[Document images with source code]
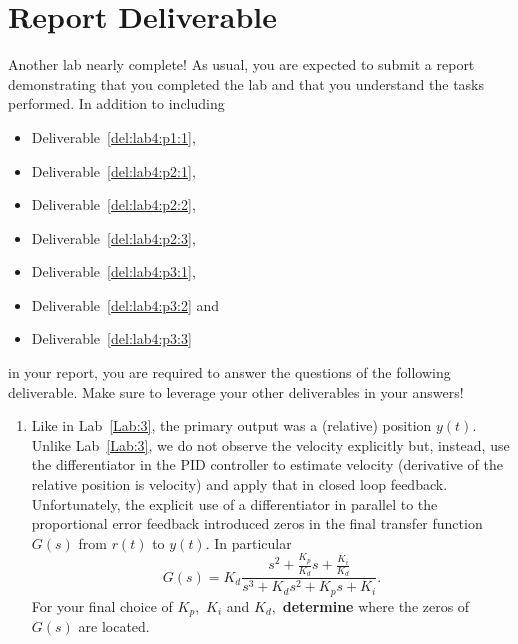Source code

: \section{Report Deliverable}\label{Lab:4:Report}
Another lab nearly complete!
As usual, you are expected to submit a report demonstrating that you completed the lab and that you understand the tasks performed.
In addition to including
\begin{itemize}
  \item{Deliverable~\ref{del:lab4:p1:1},}
  \item{Deliverable~\ref{del:lab4:p2:1},}
  \item{Deliverable~\ref{del:lab4:p2:2},}
  \item{Deliverable~\ref{del:lab4:p2:3},}
  \item{Deliverable~\ref{del:lab4:p3:1},}
  \item{Deliverable~\ref{del:lab4:p3:2} and}
  \item{Deliverable~\ref{del:lab4:p3:3}}
\end{itemize}
in your report, you are required to answer the questions of the following deliverable.
Make sure to leverage your other deliverables in your answers!
\begin{deliverable}[label={lab4:report}]
  \begin{enumerate}[label={(\arabic*)}]
    \item{%
      Like in Lab~\ref{Lab:3}, the primary output was a (relative) position \(y(t).\)
      Unlike Lab~\ref{Lab:3}, we do not observe the velocity explicitly but, instead, use the differentiator in the PID controller to estimate velocity (derivative of the relative position is velocity) and apply that in closed loop feedback.
      Unfortunately, the explicit use of a differentiator in parallel to the proportional error feedback introduced zeros in the final transfer function \(G(s)\) from \(r(t)\) to \(y(t).\)
      In particular
      \[
        G(s) = K_d \frac{s^2 + \frac{K_p}{K_d} s + \frac{K_i}{K_d}}{s^3 + K_d s^2 + K_p s + K_i}.
      \]
      For your final choice of \(K_p,\) \(K_i\) and \(K_d,\) \textbf{determine} where the zeros of \(G(s)\) are located.
      \label{lab5:report:q1}
    }
  \end{enumerate}
\end{deliverable}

§ What the task requires:
Find each line in the data above with the word "that", then copy it.

§ Written reply:
As usual, you are expected to submit a report demonstrating that you completed the lab and that you understand the tasks performed.
      Unlike Lab~\ref{Lab:3}, we do not observe the velocity explicitly but, instead, use the differentiator in the PID controller to estimate velocity (derivative of the relative position is velocity) and apply that in closed loop feedback.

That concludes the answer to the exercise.